Sunday, May 25, 2008
first things first
i had a bad dream last night,
night mare.
woke up thinking that it really happened because it's just so realll. and then i wonder if that would really happen one day (i hope not since it's a nightmare)
it's just so scary, i hate night mares.
and today? woke up at 1030am hell early and went out for breakfast with my family (it's been long). headed home, rest a bit and then head off to meet js vin. and we ended up at vivo say 4pm? and we waited for the rest until 6pm the GSS was going on but everything just seemed so messy and i hate crowds. forget bout all the squeezing and stuff.

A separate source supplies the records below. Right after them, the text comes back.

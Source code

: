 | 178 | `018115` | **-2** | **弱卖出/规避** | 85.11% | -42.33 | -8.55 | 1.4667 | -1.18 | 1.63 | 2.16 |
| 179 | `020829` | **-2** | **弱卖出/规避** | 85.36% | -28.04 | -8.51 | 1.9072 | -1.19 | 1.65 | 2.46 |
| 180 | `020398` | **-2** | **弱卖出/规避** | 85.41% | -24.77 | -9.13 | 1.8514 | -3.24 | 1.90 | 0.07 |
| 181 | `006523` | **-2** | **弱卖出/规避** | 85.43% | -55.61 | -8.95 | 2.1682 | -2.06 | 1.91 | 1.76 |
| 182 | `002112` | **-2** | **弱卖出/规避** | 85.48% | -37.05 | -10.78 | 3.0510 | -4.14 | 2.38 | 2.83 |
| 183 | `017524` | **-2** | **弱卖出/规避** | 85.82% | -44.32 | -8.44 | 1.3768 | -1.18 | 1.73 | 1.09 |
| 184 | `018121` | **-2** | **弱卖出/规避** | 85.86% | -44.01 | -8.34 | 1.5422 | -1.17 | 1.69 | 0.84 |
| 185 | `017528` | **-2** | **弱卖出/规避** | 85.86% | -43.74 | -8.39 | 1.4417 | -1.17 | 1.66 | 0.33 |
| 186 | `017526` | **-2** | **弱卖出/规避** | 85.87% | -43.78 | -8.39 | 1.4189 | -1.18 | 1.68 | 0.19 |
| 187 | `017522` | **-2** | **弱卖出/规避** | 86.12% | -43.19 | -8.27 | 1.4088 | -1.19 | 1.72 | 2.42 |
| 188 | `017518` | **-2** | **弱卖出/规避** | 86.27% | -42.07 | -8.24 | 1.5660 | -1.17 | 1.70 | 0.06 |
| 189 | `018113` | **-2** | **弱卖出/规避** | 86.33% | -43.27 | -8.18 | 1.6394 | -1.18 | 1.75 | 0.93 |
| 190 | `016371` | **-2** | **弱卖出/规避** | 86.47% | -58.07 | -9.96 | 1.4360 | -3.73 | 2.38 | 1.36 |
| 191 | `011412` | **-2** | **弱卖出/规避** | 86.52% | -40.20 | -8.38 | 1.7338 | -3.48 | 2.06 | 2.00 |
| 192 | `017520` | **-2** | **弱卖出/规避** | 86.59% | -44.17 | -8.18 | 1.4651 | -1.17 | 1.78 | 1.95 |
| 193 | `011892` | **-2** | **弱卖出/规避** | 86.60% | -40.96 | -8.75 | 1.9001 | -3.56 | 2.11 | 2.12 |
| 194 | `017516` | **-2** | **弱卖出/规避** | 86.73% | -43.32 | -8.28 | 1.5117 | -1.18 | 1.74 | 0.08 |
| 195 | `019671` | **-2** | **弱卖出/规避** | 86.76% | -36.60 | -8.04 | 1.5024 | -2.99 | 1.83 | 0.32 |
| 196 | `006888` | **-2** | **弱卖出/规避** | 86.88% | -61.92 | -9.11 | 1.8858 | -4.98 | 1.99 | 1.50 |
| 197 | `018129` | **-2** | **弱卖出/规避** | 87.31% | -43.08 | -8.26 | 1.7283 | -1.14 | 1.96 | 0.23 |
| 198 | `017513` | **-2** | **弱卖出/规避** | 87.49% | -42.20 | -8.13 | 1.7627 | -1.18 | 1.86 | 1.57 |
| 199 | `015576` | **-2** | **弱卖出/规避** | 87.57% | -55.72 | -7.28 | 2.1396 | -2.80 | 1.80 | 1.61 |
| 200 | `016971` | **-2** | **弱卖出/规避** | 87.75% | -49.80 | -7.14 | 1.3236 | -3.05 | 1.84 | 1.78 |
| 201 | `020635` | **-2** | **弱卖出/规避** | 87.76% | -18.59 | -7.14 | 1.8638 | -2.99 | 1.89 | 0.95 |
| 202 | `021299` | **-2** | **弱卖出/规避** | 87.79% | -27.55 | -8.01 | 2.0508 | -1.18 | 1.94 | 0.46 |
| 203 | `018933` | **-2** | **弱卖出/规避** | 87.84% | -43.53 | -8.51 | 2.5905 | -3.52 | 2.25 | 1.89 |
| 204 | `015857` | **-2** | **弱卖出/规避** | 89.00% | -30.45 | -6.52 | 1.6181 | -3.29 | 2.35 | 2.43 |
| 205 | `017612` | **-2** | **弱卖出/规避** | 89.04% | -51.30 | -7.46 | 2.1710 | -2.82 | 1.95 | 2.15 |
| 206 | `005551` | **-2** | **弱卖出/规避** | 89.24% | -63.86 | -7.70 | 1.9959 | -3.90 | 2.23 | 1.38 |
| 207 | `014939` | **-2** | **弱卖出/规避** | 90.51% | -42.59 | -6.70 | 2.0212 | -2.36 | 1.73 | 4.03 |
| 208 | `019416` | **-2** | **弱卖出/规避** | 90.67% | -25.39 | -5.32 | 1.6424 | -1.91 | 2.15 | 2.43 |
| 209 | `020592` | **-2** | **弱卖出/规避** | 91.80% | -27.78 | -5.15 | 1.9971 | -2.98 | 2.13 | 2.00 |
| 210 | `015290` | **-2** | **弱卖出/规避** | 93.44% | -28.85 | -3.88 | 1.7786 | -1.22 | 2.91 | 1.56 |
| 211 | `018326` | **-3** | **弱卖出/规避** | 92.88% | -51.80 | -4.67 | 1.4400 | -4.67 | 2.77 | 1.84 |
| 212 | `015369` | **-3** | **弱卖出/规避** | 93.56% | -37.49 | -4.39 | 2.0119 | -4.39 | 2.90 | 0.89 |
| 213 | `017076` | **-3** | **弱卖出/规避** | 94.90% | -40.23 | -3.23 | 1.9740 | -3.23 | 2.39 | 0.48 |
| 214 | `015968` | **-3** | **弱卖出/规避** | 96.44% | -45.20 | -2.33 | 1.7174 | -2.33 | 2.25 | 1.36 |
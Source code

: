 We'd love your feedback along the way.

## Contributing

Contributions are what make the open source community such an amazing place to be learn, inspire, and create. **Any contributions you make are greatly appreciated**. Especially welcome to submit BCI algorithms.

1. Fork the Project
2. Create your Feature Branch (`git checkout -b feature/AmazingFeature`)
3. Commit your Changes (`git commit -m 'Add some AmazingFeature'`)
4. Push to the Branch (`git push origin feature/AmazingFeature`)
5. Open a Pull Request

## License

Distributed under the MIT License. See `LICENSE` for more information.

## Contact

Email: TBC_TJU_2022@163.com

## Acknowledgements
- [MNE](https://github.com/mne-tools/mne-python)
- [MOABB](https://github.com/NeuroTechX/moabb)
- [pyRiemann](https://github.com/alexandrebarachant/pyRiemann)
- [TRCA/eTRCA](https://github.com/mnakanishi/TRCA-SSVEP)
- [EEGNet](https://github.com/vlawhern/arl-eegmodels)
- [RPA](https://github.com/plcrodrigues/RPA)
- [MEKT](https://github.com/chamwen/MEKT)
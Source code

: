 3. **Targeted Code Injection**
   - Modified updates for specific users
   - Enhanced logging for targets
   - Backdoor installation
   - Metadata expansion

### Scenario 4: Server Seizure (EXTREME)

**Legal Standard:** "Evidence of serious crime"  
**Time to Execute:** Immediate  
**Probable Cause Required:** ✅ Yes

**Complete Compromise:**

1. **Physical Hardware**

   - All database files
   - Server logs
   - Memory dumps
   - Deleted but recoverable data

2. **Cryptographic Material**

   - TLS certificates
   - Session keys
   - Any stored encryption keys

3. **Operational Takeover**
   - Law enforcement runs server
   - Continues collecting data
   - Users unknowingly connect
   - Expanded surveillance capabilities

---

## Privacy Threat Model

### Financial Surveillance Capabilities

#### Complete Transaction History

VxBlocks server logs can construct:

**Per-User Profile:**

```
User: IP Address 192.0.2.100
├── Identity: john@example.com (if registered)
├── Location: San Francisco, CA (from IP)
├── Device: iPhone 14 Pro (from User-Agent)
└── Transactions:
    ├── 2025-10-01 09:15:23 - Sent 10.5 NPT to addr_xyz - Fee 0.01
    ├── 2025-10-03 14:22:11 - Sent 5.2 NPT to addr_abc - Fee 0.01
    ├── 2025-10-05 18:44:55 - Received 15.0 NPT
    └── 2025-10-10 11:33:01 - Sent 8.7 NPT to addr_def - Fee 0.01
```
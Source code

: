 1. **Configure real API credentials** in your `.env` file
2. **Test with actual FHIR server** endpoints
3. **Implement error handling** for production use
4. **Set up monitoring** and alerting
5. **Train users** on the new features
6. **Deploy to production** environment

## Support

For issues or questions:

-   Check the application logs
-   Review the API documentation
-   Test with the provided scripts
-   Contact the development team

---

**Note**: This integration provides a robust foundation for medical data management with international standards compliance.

and for the first time in my life, i caught a show sitting at the front row and rmb how i used to laugh at people doing that. it was such a torture but lucky there's a cute guy on the screen hah. dinner at Hans was quite bad, with a damn smelly table (but felt smelled better after the salt was removed), dirty chairs and mirror with houseflies ewwww.
and the starting of the show "accuracy of death" that we caught really got me thinking about death. what if i'll be gone tomorrow? whose gonna cry for me, where will i go to, will i be in pain, will i break the hearts of many and one thing for sure is that i'm gonna miss every single one of my friends and family members. just argh dont know what's gonna happen.
we left the place after the movie and managed to catch a train back to heartland. nothing much to say bout this though. just let it be that way maybe maybe it's gonna get better in time.
and it just has to get worst when i reach home.
it's a bad sign to break mirrors isn't it?
and thanks i broke one the moment i stepped into my room and it broke into so many pieces.
s h a t t e r e d.
was feeling damn damn terrible like something's gonna happen.
today just isnt my day, just end it quick.
jst tell me straight into my face that i dont mean anything to you.